All users can access feedbacks but only authenticated ones can submit their feedbacks.

Users can submit only one feedback for each measurement. When the submission entry point is called a second time for the same measurements the previous feedback is overwritten using database row deduplication.

Valid feedback statuses are:

blocked
blocked.blockpage
blocked.blockpage.http
blocked.blockpage.dns
blocked.blockpage.server_side
blocked.blockpage.server_side.captcha
blocked.dns
blocked.dns.inconsistent
blocked.dns.nxdomain
blocked.tcp
blocked.tls
ok
down
down.unreachable
down.misconfigured

Sources

Aggregation and MAT

The aggregation API leverages the OLAP features of ClickHouse ⚙ to provide summaries and statistics on measurements. It is primarily used by the MAT. It can also be used to implement other statistics in Explorer or accessed directly by researchers to extract data.

Aggregation entry point

Sources

important Caching of this entry point should be implemented carefully as new measurements are constantly being inserted and old measurements might be occasionally reprocessed.

Also see Aggregation cache monitoring 🐍 and Investigating heavy aggregation queries runbook 📒.

Probe services

This part of the API is implemented in the probe_services.py module. It provides entry points that are meant to be used exclusively by probes.

Sources

Check-in

This entry point is the preferred way for probes to:

Geo-resolve their IP address to ASN 💡 and network name. See
Receive a list of URLs for Web connectivity test Ⓣ
Receive a list of test helpers
Set flags to implement incremental rollouts and A/B testing new features

See https://api.ooni.io/apidocs/#/default/post_api_v1_check_in

Test lists are prioritized based on the country code and ASN 💡 of the probes, as well as flags indicating if the probe is connected to WiFi and the battery is being charged.

Tor targets

Tor targets are served: at path /api/v1/test-list/tor-targets. See https://api.ooni.io/apidocs/#/default/get_api_v1_test_list_tor_targets

They are read from a configuration file. The path is set in the main configuration file under TOR_TARGETS_CONFFILE. It usually is /etc/ooni/tor_targets.json.
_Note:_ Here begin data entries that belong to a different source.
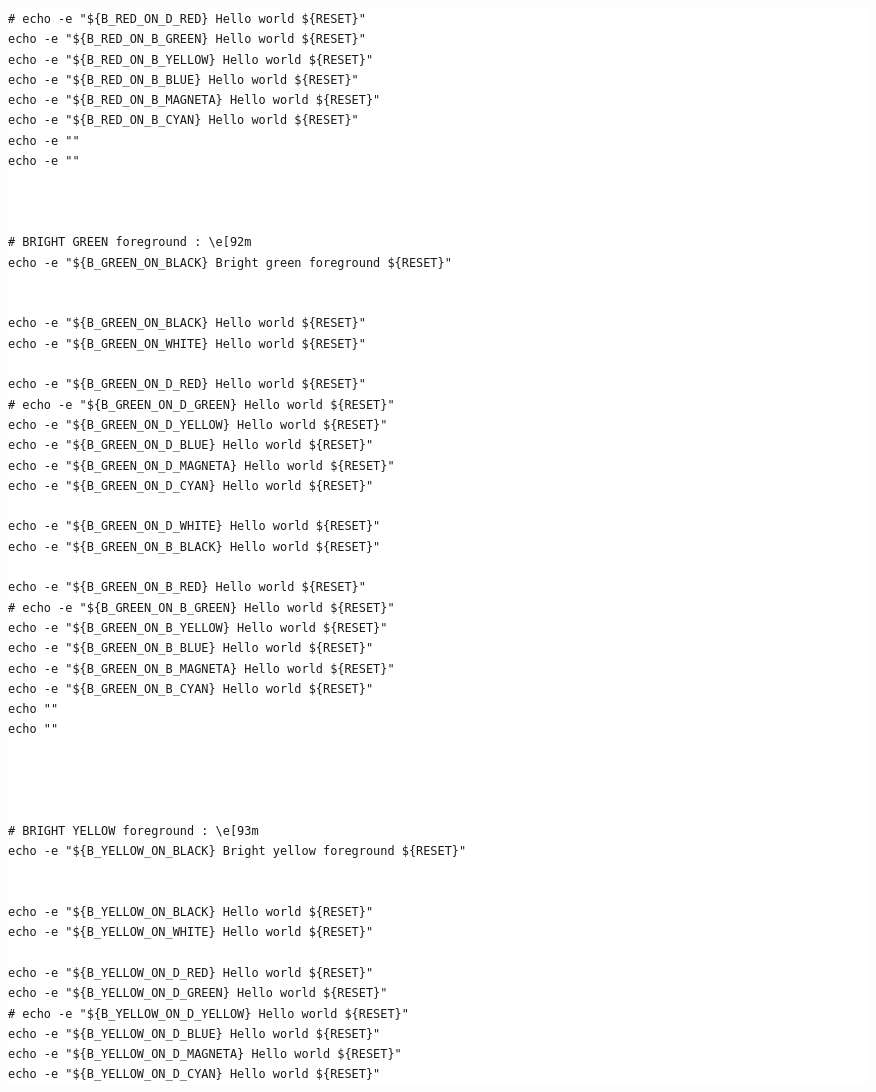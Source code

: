 	# echo -e "${B_RED_ON_D_RED} Hello world ${RESET}"
	echo -e "${B_RED_ON_B_GREEN} Hello world ${RESET}"
	echo -e "${B_RED_ON_B_YELLOW} Hello world ${RESET}"
	echo -e "${B_RED_ON_B_BLUE} Hello world ${RESET}"
	echo -e "${B_RED_ON_B_MAGNETA} Hello world ${RESET}"
	echo -e "${B_RED_ON_B_CYAN} Hello world ${RESET}"
	echo -e ""
	echo -e ""



	# BRIGHT GREEN foreground : \e[92m
	echo -e "${B_GREEN_ON_BLACK} Bright green foreground ${RESET}"


	echo -e "${B_GREEN_ON_BLACK} Hello world ${RESET}"
	echo -e "${B_GREEN_ON_WHITE} Hello world ${RESET}"

	echo -e "${B_GREEN_ON_D_RED} Hello world ${RESET}"
	# echo -e "${B_GREEN_ON_D_GREEN} Hello world ${RESET}"
	echo -e "${B_GREEN_ON_D_YELLOW} Hello world ${RESET}"
	echo -e "${B_GREEN_ON_D_BLUE} Hello world ${RESET}"
	echo -e "${B_GREEN_ON_D_MAGNETA} Hello world ${RESET}"
	echo -e "${B_GREEN_ON_D_CYAN} Hello world ${RESET}"

	echo -e "${B_GREEN_ON_D_WHITE} Hello world ${RESET}"
	echo -e "${B_GREEN_ON_B_BLACK} Hello world ${RESET}"

	echo -e "${B_GREEN_ON_B_RED} Hello world ${RESET}"
	# echo -e "${B_GREEN_ON_B_GREEN} Hello world ${RESET}"
	echo -e "${B_GREEN_ON_B_YELLOW} Hello world ${RESET}"
	echo -e "${B_GREEN_ON_B_BLUE} Hello world ${RESET}"
	echo -e "${B_GREEN_ON_B_MAGNETA} Hello world ${RESET}"
	echo -e "${B_GREEN_ON_B_CYAN} Hello world ${RESET}"
	echo ""
	echo ""




	# BRIGHT YELLOW foreground : \e[93m
	echo -e "${B_YELLOW_ON_BLACK} Bright yellow foreground ${RESET}"


	echo -e "${B_YELLOW_ON_BLACK} Hello world ${RESET}"
	echo -e "${B_YELLOW_ON_WHITE} Hello world ${RESET}"

	echo -e "${B_YELLOW_ON_D_RED} Hello world ${RESET}"
	echo -e "${B_YELLOW_ON_D_GREEN} Hello world ${RESET}"
	# echo -e "${B_YELLOW_ON_D_YELLOW} Hello world ${RESET}"
	echo -e "${B_YELLOW_ON_D_BLUE} Hello world ${RESET}"
	echo -e "${B_YELLOW_ON_D_MAGNETA} Hello world ${RESET}"
	echo -e "${B_YELLOW_ON_D_CYAN} Hello world ${RESET}"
To make changes in the Tor targets see the runbook Updating tor targets 📒

Test helpers list

This entry point provides a list of test helpers to the probes: https://api.ooni.io/apidocs/#/default/get_api_v1_test_helpers

important Test helpers addresses are served with a load-balancing algorithm. The amount requests per second they receive should be consistent across hosts, except for 0.th.ooni.org.

0.th.ooni.org is treated differently from other test helpers: it receives less traffic to allow testing new releases with lower impact.
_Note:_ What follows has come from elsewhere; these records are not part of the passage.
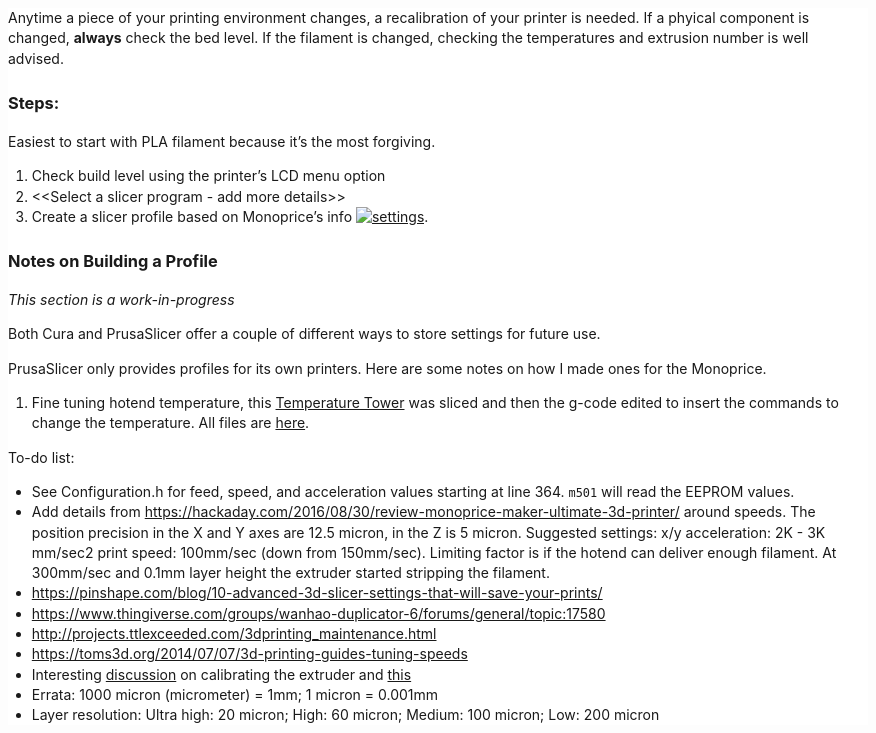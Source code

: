 Anytime a piece of your printing environment changes, a recalibration of
your printer is needed. If a phyical component is changed, **always**
check the bed level. If the filament is changed, checking the
temperatures and extrusion number is well advised.

### Steps:

Easiest to start with PLA filament because it’s the most forgiving.

1.  Check build level using the printer’s LCD menu option
2.  &lt;&lt;Select a slicer program - add more details&gt;&gt;
3.  Create a slicer profile based on Monoprice’s info
    [![settings](./images/slicer-settings-thumb.png)](./images/slicer-settings.png).

### Notes on Building a Profile

*This section is a work-in-progress*

Both Cura and PrusaSlicer offer a couple of different ways to store
settings for future use.

PrusaSlicer only provides profiles for its own printers. Here are some
notes on how I made ones for the Monoprice.

1.  Fine tuning hotend temperature, this [Temperature
    Tower](https://www.thingiverse.com/thing:2092820) was sliced and
    then the g-code edited to insert the commands to change the
    temperature. All files are
    [here](https://github.com/dgabbe/3D-test-objects/tree/master/TempTower).

To-do list:

-   See Configuration.h for feed, speed, and acceleration values
    starting at line 364. `m501` will read the EEPROM values.
-   Add details from
    <a href="https://hackaday.com/2016/08/30/review-monoprice-maker-ultimate-3d-printer/" class="uri">https://hackaday.com/2016/08/30/review-monoprice-maker-ultimate-3d-printer/</a>
    around speeds. The position precision in the X and Y axes are 12.5
    micron, in the Z is 5 micron. Suggested settings: x/y acceleration:
    2K - 3K mm/sec2 print speed: 100mm/sec (down from 150mm/sec).
    Limiting factor is if the hotend can deliver enough filament. At
    300mm/sec and 0.1mm layer height the extruder started stripping the
    filament.
-   <a href="https://pinshape.com/blog/10-advanced-3d-slicer-settings-that-will-save-your-prints/" class="uri">https://pinshape.com/blog/10-advanced-3d-slicer-settings-that-will-save-your-prints/</a>
-   <a href="https://www.thingiverse.com/groups/wanhao-duplicator-6/forums/general/topic:17580" class="uri">https://www.thingiverse.com/groups/wanhao-duplicator-6/forums/general/topic:17580</a>
-   <a href="http://projects.ttlexceeded.com/3dprinting_maintenance.html" class="uri">http://projects.ttlexceeded.com/3dprinting_maintenance.html</a>
-   <a href="https://toms3d.org/2014/07/07/3d-printing-guides-tuning-speeds" class="uri">https://toms3d.org/2014/07/07/3d-printing-guides-tuning-speeds</a>
-   Interesting
    [discussion](https://www.thingiverse.com/groups/i3/forums/general/topic:5539)
    on calibrating the extruder and
    [this](https://groups.google.com/forum/m/#!topic/wanhao-printer-3d/--RCeFXZmFk)
-   Errata: 1000 micron (micrometer) = 1mm; 1 micron = 0.001mm
-   Layer resolution: Ultra high: 20 micron; High: 60 micron; Medium:
    100 micron; Low: 200 micron

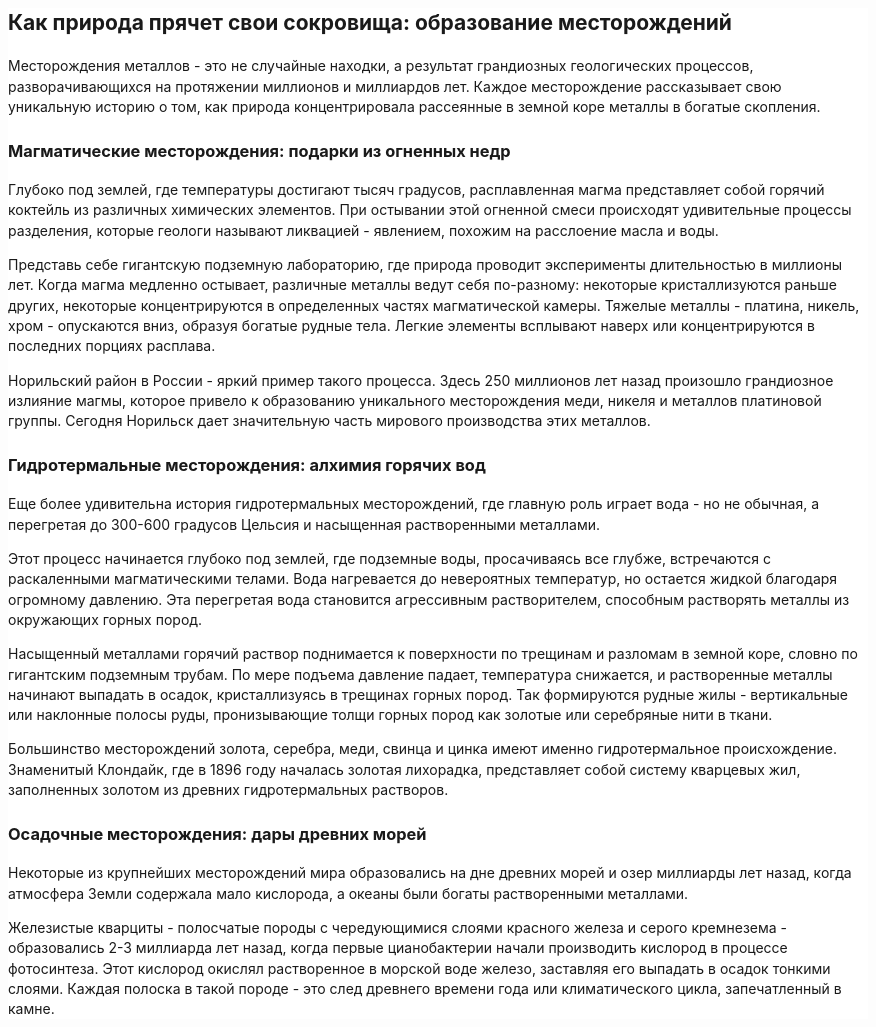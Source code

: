 ## Как природа прячет свои сокровища: образование месторождений

Месторождения металлов - это не случайные находки, а результат грандиозных геологических процессов, разворачивающихся на протяжении миллионов и миллиардов лет. Каждое месторождение рассказывает свою уникальную историю о том, как природа концентрировала рассеянные в земной коре металлы в богатые скопления.

### Магматические месторождения: подарки из огненных недр

Глубоко под землей, где температуры достигают тысяч градусов, расплавленная магма представляет собой горячий коктейль из различных химических элементов. При остывании этой огненной смеси происходят удивительные процессы разделения, которые геологи называют ликвацией - явлением, похожим на расслоение масла и воды.

Представь себе гигантскую подземную лабораторию, где природа проводит эксперименты длительностью в миллионы лет. Когда магма медленно остывает, различные металлы ведут себя по-разному: некоторые кристаллизуются раньше других, некоторые концентрируются в определенных частях магматической камеры. Тяжелые металлы - платина, никель, хром - опускаются вниз, образуя богатые рудные тела. Легкие элементы всплывают наверх или концентрируются в последних порциях расплава.

Норильский район в России - яркий пример такого процесса. Здесь 250 миллионов лет назад произошло грандиозное излияние магмы, которое привело к образованию уникального месторождения меди, никеля и металлов платиновой группы. Сегодня Норильск дает значительную часть мирового производства этих металлов.

### Гидротермальные месторождения: алхимия горячих вод

Еще более удивительна история гидротермальных месторождений, где главную роль играет вода - но не обычная, а перегретая до 300-600 градусов Цельсия и насыщенная растворенными металлами.

Этот процесс начинается глубоко под землей, где подземные воды, просачиваясь все глубже, встречаются с раскаленными магматическими телами. Вода нагревается до невероятных температур, но остается жидкой благодаря огромному давлению. Эта перегретая вода становится агрессивным растворителем, способным растворять металлы из окружающих горных пород.

Насыщенный металлами горячий раствор поднимается к поверхности по трещинам и разломам в земной коре, словно по гигантским подземным трубам. По мере подъема давление падает, температура снижается, и растворенные металлы начинают выпадать в осадок, кристаллизуясь в трещинах горных пород. Так формируются рудные жилы - вертикальные или наклонные полосы руды, пронизывающие толщи горных пород как золотые или серебряные нити в ткани.

Большинство месторождений золота, серебра, меди, свинца и цинка имеют именно гидротермальное происхождение. Знаменитый Клондайк, где в 1896 году началась золотая лихорадка, представляет собой систему кварцевых жил, заполненных золотом из древних гидротермальных растворов.

### Осадочные месторождения: дары древних морей

Некоторые из крупнейших месторождений мира образовались на дне древних морей и озер миллиарды лет назад, когда атмосфера Земли содержала мало кислорода, а океаны были богаты растворенными металлами.

Железистые кварциты - полосчатые породы с чередующимися слоями красного железа и серого кремнезема - образовались 2-3 миллиарда лет назад, когда первые цианобактерии начали производить кислород в процессе фотосинтеза. Этот кислород окислял растворенное в морской воде железо, заставляя его выпадать в осадок тонкими слоями. Каждая полоска в такой породе - это след древнего времени года или климатического цикла, запечатленный в камне.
See https://github.com/ooni/backend/blob/86c6c7e1d297fb8361a162f6081e5e138731e492/api/ooniapi/probe_services.py#L480

Miscellaneous probe configuration data

Various endpoints provide data to configure the probe:

Two entry points provide probe registration and login. The mechanism and the accounts are legacy and completely independent from Auth 🐝.

The workflows follow these steps:

A new probe registers and receives a client_id token using https://api.ooni.io/apidocs/#/default/post_api_v1_register
The token is stored permanently on the probe
The probe calls https://api.ooni.io/apidocs/#/default/post_api_v1_login when needed and receives a temporary token
The probe calls check-in supplying the temporary token

On backend-fsn.ooni.org 🖥 the two entry points are currently being redirected to a different host implementing https://orchestrate.ooni.io/ while other backend hosts are exposing the endpoints in the API.
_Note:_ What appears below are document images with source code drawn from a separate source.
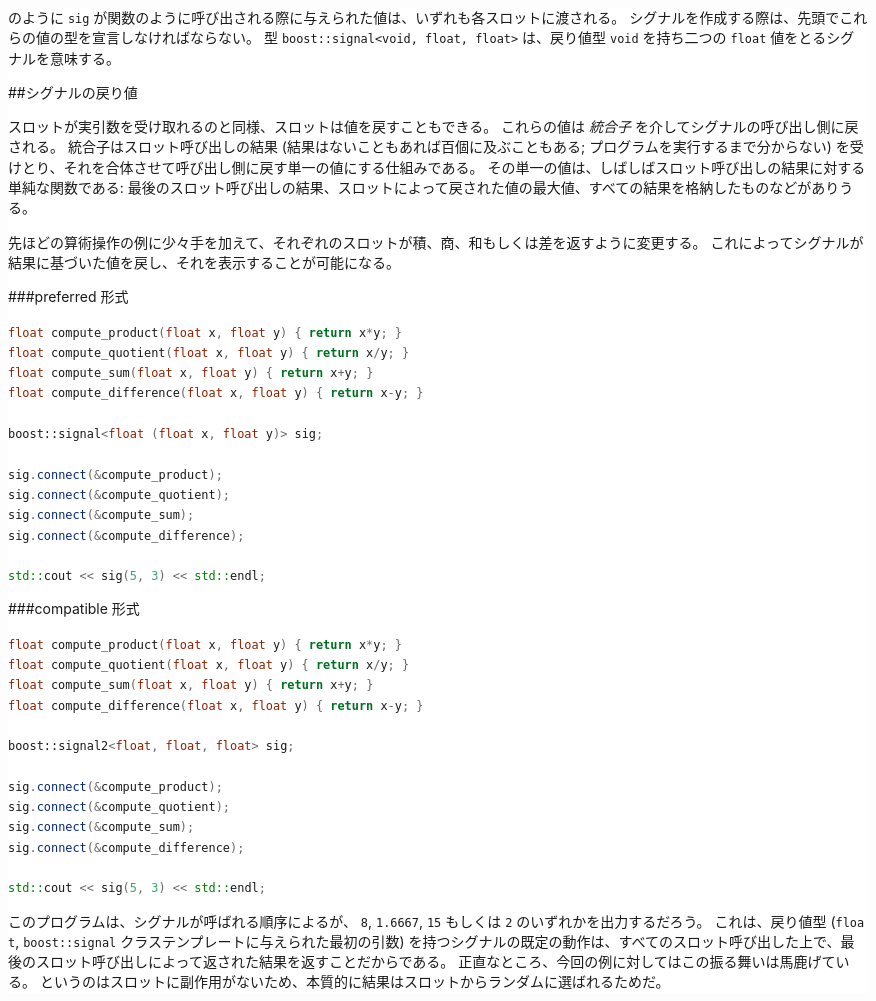 のように `sig` が関数のように呼び出される際に与えられた値は、いずれも各スロットに渡される。
シグナルを作成する際は、先頭でこれらの値の型を宣言しなければならない。
型 `boost::signal<void, float, float>` は、戻り値型 `void` を持ち二つの `float` 値をとるシグナルを意味する。

##<a name="return_values">シグナルの戻り値</a>

スロットが実引数を受け取れるのと同様、スロットは値を戻すこともできる。
これらの値は *統合子* を介してシグナルの呼び出し側に戻される。
統合子はスロット呼び出しの結果 (結果はないこともあれば百個に及ぶこともある; プログラムを実行するまで分からない) を受けとり、それを合体させて呼び出し側に戻す単一の値にする仕組みである。
その単一の値は、しばしばスロット呼び出しの結果に対する単純な関数である:
最後のスロット呼び出しの結果、スロットによって戻された値の最大値、すべての結果を格納したものなどがありうる。

先ほどの算術操作の例に少々手を加えて、それぞれのスロットが積、商、和もしくは差を返すように変更する。
これによってシグナルが結果に基づいた値を戻し、それを表示することが可能になる。

###preferred 形式

```cpp
float compute_product(float x, float y) { return x*y; }
float compute_quotient(float x, float y) { return x/y; }
float compute_sum(float x, float y) { return x+y; }
float compute_difference(float x, float y) { return x-y; }

boost::signal<float (float x, float y)> sig;

sig.connect(&compute_product);
sig.connect(&compute_quotient);
sig.connect(&compute_sum);
sig.connect(&compute_difference);

std::cout << sig(5, 3) << std::endl;
```

###compatible 形式

```cpp
float compute_product(float x, float y) { return x*y; }
float compute_quotient(float x, float y) { return x/y; }
float compute_sum(float x, float y) { return x+y; }
float compute_difference(float x, float y) { return x-y; }

boost::signal2<float, float, float> sig;

sig.connect(&compute_product);
sig.connect(&compute_quotient);
sig.connect(&compute_sum);
sig.connect(&compute_difference);

std::cout << sig(5, 3) << std::endl;
```

このプログラムは、シグナルが呼ばれる順序によるが、 `8`, `1.6667`, `15` もしくは `2` のいずれかを出力するだろう。
これは、戻り値型 (`float`, `boost::signal` クラステンプレートに与えられた最初の引数) を持つシグナルの既定の動作は、すべてのスロット呼び出した上で、最後のスロット呼び出しによって返された結果を返すことだからである。
正直なところ、今回の例に対してはこの振る舞いは馬鹿げている。
というのはスロットに副作用がないため、本質的に結果はスロットからランダムに選ばれるためだ。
important The probe authentication implemented in the API is not backward compatible with credentials already generated by Orchestrate and stored by existing probes.

Measurement submission

The probe services module also provides entry points to submit measurements. The submission is done in steps:

The probe opens a new report at https://api.ooni.io/apidocs/#/default/post_report
The probe submit one or more measurements with one HTTP POST each at https://api.ooni.io/apidocs/#/default/post_report__report_id_
The probe optionally closes the report using https://api.ooni.io/apidocs/#/default/post_reportreport_idclose Closing reports is currently unnecessary.

Robots.txt

Probe services also serve the robots.txt file at https://api.ooni.io/robots.txt https://api.ooni.io/apidocs/#/default/get_robots_txt

This is use to block or throttle search engines and other bots that in the past caused significant load on the API.

note some aggressive bots might ignore robots.txt. See Limiting scraping 📒

https://api.ooni.io/apidocs/#/default/get_stats

Incident management (aka Findings)

The incident management module implements ways for users to create, update and list incidents.

Accounts with “admin” role can perform the same actions as regolar users and additionally can publish, unpublish and delete incidents.

All the routes related to this module are mounted under /api/v1/incidents/:

Search and list incidents: https://api.ooni.io/apidocs/#/default/get_api_v1_incidents_search
Show an incident: https://api.ooni.io/apidocs/#/default/get_api_v1_incidents_show__incident_id_
Create or update an incident: https://api.ooni.io/apidocs/#/default/post_api_v1_incidents__action_ Search/list incidents with:
Filtering by domain/cc/asn/creator id/ and so on
Sort by creation/edit date, event date, and so on

Users can only update/delete incidents created by themselves. Admins can update/delete everything.

Incidents are stored in the incidents table ⛁

See Sources

Prioritization

This module implements reactive prioritization for URLs in the test list served to the probes.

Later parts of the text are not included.